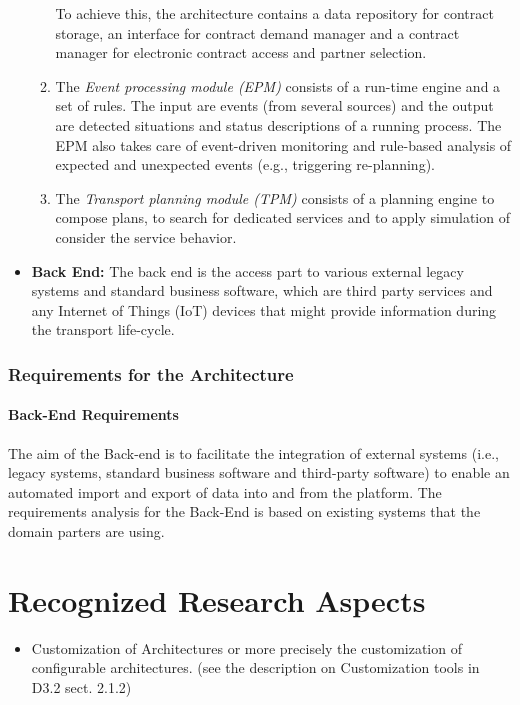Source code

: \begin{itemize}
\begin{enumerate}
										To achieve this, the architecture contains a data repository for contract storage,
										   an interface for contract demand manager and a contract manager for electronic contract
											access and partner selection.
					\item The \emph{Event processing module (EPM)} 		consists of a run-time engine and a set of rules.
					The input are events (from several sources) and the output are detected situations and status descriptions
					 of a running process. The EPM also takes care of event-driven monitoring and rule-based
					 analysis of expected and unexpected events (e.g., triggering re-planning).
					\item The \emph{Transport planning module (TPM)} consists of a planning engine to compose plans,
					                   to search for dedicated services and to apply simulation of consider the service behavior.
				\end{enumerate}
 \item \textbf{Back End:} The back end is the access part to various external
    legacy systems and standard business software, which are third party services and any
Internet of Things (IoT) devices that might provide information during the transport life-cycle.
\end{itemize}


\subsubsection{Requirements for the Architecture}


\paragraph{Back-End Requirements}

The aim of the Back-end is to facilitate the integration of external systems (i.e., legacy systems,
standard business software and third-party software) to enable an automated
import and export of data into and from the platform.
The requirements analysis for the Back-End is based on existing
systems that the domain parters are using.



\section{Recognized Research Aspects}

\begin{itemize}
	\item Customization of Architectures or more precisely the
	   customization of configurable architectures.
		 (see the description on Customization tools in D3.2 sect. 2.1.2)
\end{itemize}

+===+

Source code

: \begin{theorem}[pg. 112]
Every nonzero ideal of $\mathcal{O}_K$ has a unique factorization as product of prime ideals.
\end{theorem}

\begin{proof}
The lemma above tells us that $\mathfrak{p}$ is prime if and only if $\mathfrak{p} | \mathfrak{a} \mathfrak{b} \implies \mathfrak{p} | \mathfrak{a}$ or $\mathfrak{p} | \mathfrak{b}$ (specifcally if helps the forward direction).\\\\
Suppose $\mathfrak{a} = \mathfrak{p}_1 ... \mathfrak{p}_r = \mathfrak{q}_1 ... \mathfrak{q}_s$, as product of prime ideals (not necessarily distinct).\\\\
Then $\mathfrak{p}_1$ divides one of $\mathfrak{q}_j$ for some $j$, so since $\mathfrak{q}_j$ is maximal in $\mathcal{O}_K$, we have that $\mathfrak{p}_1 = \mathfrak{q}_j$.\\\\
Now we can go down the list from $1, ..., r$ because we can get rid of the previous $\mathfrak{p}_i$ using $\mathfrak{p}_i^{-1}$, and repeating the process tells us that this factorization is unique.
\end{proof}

+===+

## Task
Retype only the stretch of lines above starting at the one with "to various external" and stopping at the one with "customization of configurable", exactly as written, with both kept.

## Task response
 \item \textbf{Back End:} The back end is the access part to various external
    legacy systems and standard business software, which are third party services and any
Internet of Things (IoT) devices that might provide information during the transport life-cycle.
\end{itemize}


\subsubsection{Requirements for the Architecture}


\paragraph{Back-End Requirements}

The aim of the Back-end is to facilitate the integration of external systems (i.e., legacy systems,
standard business software and third-party software) to enable an automated
import and export of data into and from the platform.
The requirements analysis for the Back-End is based on existing
systems that the domain parters are using.



\section{Recognized Research Aspects}

\begin{itemize}
	\item Customization of Architectures or more precisely the
	   customization of configurable architectures.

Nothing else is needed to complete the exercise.